## YOUR OBJECTIVE
Reproduce every line in the material below that holds "ShapeFactory".

## INFORMATION SHOWN
[Start of section]

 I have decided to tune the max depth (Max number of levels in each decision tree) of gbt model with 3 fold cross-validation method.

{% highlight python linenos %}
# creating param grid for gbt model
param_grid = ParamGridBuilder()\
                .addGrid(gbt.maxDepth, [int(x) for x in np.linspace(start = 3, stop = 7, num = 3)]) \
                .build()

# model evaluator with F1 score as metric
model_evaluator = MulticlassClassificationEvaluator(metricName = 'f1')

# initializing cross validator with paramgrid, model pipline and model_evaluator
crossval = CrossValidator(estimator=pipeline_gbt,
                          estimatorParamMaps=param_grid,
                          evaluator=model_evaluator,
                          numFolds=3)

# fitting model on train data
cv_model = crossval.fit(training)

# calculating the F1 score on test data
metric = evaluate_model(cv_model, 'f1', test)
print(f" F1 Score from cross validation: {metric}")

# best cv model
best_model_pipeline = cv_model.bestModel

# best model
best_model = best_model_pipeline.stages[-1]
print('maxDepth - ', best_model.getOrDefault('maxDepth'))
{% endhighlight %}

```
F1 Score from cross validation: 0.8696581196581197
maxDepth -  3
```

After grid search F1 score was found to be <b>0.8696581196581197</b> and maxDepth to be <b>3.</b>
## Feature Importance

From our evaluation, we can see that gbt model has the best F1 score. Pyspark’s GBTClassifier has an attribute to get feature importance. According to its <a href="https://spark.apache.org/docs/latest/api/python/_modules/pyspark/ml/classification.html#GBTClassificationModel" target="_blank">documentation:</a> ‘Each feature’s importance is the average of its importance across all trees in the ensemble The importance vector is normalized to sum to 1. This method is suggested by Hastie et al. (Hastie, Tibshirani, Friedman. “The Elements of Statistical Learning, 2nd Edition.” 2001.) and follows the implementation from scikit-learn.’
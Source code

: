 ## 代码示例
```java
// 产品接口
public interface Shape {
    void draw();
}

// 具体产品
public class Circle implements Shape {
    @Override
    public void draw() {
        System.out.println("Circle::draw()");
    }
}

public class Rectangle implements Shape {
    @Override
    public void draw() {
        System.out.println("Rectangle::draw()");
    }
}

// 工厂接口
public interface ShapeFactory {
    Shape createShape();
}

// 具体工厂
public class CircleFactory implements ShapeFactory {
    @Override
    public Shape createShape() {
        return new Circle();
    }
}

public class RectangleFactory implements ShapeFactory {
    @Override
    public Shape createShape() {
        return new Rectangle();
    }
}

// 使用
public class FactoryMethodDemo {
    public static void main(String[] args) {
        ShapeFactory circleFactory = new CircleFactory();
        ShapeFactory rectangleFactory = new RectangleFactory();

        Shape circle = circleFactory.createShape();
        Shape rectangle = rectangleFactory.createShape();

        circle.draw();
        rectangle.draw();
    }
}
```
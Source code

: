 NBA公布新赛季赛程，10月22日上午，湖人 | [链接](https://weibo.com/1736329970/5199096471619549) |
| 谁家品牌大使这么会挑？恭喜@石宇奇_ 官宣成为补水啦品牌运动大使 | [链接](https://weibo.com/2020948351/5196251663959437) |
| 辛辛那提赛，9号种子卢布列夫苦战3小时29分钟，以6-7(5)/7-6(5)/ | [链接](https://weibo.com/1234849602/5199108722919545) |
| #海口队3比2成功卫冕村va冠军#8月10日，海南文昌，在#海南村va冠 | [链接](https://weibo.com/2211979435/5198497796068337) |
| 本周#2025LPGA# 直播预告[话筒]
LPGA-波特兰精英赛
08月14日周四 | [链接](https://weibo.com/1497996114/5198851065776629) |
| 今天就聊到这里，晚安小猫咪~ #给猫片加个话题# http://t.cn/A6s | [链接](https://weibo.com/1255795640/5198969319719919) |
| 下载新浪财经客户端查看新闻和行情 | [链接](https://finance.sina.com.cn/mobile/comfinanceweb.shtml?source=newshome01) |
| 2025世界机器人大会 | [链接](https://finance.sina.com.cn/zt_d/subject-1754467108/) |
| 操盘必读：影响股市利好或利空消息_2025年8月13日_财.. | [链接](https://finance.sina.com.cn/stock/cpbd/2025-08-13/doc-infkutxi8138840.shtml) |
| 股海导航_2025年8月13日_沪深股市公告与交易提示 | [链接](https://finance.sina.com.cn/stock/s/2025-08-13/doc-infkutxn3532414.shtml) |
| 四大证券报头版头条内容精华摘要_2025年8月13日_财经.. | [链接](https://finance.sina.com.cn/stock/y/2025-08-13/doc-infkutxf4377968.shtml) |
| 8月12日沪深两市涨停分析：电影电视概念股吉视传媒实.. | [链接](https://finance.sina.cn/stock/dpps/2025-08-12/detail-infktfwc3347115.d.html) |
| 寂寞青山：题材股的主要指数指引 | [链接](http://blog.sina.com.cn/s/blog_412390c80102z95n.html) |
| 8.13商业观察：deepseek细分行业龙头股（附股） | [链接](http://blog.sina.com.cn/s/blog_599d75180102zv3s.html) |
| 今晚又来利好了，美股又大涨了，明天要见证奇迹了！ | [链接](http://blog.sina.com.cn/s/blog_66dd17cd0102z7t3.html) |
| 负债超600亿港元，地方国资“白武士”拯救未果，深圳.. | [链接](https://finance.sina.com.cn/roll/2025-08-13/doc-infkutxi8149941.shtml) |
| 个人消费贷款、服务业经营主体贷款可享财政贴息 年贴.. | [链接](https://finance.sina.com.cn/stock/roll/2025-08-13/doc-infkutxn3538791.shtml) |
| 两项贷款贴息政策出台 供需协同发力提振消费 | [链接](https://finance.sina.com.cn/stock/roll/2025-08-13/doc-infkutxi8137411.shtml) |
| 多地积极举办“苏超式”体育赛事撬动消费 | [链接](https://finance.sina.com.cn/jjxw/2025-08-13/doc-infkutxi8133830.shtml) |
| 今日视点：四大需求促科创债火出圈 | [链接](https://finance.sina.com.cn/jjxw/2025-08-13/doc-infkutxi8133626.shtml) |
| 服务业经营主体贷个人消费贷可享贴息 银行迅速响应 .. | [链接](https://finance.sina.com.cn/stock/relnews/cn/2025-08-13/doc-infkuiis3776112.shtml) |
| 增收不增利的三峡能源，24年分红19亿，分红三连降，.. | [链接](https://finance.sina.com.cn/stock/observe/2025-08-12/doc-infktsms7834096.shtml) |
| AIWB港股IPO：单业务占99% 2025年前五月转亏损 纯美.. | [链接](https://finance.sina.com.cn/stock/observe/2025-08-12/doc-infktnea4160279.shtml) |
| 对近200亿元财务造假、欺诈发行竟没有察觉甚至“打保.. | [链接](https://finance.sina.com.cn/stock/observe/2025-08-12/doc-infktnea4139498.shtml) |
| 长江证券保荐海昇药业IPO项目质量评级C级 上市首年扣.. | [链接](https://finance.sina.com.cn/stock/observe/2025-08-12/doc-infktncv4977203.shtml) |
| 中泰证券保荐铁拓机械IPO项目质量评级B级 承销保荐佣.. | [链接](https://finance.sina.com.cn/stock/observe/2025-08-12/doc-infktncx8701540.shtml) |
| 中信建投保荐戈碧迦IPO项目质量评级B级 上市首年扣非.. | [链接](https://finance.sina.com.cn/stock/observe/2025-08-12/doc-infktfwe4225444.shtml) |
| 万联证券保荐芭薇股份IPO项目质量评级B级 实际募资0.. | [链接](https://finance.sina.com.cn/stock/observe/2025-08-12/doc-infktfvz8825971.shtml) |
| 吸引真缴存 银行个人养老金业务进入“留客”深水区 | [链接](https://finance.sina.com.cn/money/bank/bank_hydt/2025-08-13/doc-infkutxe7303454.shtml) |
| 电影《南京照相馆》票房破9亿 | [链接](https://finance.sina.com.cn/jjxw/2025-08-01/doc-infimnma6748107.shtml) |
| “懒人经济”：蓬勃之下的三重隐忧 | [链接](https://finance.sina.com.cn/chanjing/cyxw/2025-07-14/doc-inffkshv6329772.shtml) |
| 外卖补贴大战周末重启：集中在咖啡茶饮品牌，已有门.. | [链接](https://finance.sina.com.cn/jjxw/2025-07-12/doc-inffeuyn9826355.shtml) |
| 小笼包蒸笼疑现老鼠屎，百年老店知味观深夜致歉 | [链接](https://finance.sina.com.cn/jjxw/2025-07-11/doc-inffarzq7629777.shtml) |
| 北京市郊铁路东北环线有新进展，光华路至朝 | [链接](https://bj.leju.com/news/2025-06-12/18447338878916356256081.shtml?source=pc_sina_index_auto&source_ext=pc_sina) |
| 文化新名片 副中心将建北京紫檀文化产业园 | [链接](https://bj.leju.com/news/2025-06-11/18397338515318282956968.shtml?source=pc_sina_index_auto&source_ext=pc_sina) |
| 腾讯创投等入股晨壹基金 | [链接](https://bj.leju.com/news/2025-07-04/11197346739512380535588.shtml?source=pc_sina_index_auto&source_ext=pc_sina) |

[End of section]

## EXERCISE RESPONSE
public interface ShapeFactory {
public class CircleFactory implements ShapeFactory {
public class RectangleFactory implements ShapeFactory {
        ShapeFactory circleFactory = new CircleFactory();
        ShapeFactory rectangleFactory = new RectangleFactory();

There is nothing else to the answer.